En ce qui concerne les obstacles, actuellement quelques 1.000 barrières et barrages de différents types et dimensions sont présents dans les cours d’eau luxembourgeois. Ces obstacles empêchent le libre développement du cours d’eau et, par conséquent, diminuent, une fois de plus, la capacité des écosystèmes riverains à remplir pleinement leurs fonctions écologiques, y compris la rétention dans les zones alluviales et la régulation des débits d’eau.
« Dans un pays aussi densément peuplé que le Luxembourg, ramener les cours d’eau à un bon état écologique est un grand défi, qui nécessite la coopération et volonté de nombreux secteurs, acteurs et partenaires, en particulier celles des communes, mais aussi de tous nos citoyens », ajoute le directeur de l’Administration de la gestion de l’eau. Les pressions exercées sur nos fleuves et rivières au Luxembourg sont multiples et comprennent le ruissellement des terres agricoles, l’extraction d’eau à usage privé et public, ainsi que les rejets des stations d’épuration et de l’industrie. Cependant, l’espace disponible pour les cours d’eau au Grand-Duché pose un problème majeur et encore méconnu. Les rivières ont besoin d’une certaine étendue pour remplir leur fonction écologique: elles doivent être capables de s’accroître et de s’étendre et de récupérer, de serpenter ou de former des méandres et de tracer ainsi leur propre cours. Pour ce faire, elles ont besoin de lits propres et de berges naturelles, de bandes riveraines, de plaines inondables naturelles, et elles doivent être libres de barrières pour permettre la circulation sans entraves des sédiments et de la faune et de la flore le long de la rivière.
L’évaluation par l’Administration de la gestion de l’eau durant la période 2015-2021[2] indique qu’aucun des cours d’eau luxembourgeois n’est actuellement en bon état hydromorphologique, tandis que 66% sont en mauvais état. Ceci est en grande partie une conséquence de l’état des zones alluviales et celui de la continuité écologique qui, si elle est bonne ou très bonne pour 5% des cours d’eau, est mauvaise pour 66% d’entre eux.

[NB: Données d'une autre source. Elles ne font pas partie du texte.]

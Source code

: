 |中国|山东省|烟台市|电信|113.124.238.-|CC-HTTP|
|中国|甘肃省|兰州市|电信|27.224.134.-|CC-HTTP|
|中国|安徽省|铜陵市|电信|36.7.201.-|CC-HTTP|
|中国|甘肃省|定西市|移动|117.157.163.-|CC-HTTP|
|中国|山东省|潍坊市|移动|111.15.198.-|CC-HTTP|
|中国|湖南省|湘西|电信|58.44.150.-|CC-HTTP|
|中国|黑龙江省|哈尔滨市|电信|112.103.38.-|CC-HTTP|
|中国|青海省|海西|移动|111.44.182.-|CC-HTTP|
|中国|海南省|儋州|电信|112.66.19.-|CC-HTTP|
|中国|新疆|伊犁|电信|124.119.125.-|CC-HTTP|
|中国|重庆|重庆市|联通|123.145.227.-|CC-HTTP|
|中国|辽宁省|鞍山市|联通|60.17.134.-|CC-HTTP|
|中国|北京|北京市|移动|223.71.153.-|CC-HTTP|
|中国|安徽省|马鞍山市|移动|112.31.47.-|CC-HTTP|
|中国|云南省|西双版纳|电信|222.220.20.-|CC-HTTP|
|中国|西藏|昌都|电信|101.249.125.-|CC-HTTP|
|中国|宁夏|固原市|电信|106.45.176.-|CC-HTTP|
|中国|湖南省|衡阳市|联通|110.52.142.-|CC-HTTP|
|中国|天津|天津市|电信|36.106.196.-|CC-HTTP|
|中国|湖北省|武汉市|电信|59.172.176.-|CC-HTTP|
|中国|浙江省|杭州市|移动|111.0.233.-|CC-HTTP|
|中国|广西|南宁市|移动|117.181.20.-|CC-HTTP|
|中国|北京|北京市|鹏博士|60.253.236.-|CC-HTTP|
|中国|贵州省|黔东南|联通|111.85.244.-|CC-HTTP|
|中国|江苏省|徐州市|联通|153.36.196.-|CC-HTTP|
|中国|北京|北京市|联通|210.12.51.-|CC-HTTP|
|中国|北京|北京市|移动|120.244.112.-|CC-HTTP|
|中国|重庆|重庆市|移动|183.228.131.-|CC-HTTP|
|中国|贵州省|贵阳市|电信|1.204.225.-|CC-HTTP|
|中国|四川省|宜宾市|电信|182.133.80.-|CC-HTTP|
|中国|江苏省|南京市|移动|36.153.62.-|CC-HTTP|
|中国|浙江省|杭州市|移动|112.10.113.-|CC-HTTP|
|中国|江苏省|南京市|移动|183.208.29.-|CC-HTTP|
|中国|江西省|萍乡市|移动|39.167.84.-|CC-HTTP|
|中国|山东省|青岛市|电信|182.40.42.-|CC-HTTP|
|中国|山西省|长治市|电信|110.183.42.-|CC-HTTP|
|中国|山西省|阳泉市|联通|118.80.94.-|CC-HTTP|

Pour faire face à ce problème, l’Administration de la gestion de l’eau en collaboration avec de nombreux partenaires, est, entre autres, engagée dans un ambitieux programme de remise en état naturel, ou proche de l’état naturel, des cours d’eau luxembourgeois. En effet, la renaturation de cours d’eau permet d’améliorer l’état écologique du cours d’eau tout en contribuant à la réduction du risque d’inondation. Deux grands projets phares sont actuellement en préparation: la revitalisation de l’Alzette, de Luxembourg-Ville à Mersch, ainsi que celle de la vallée de la Pétrusse sur le territoire de la Ville de Luxembourg.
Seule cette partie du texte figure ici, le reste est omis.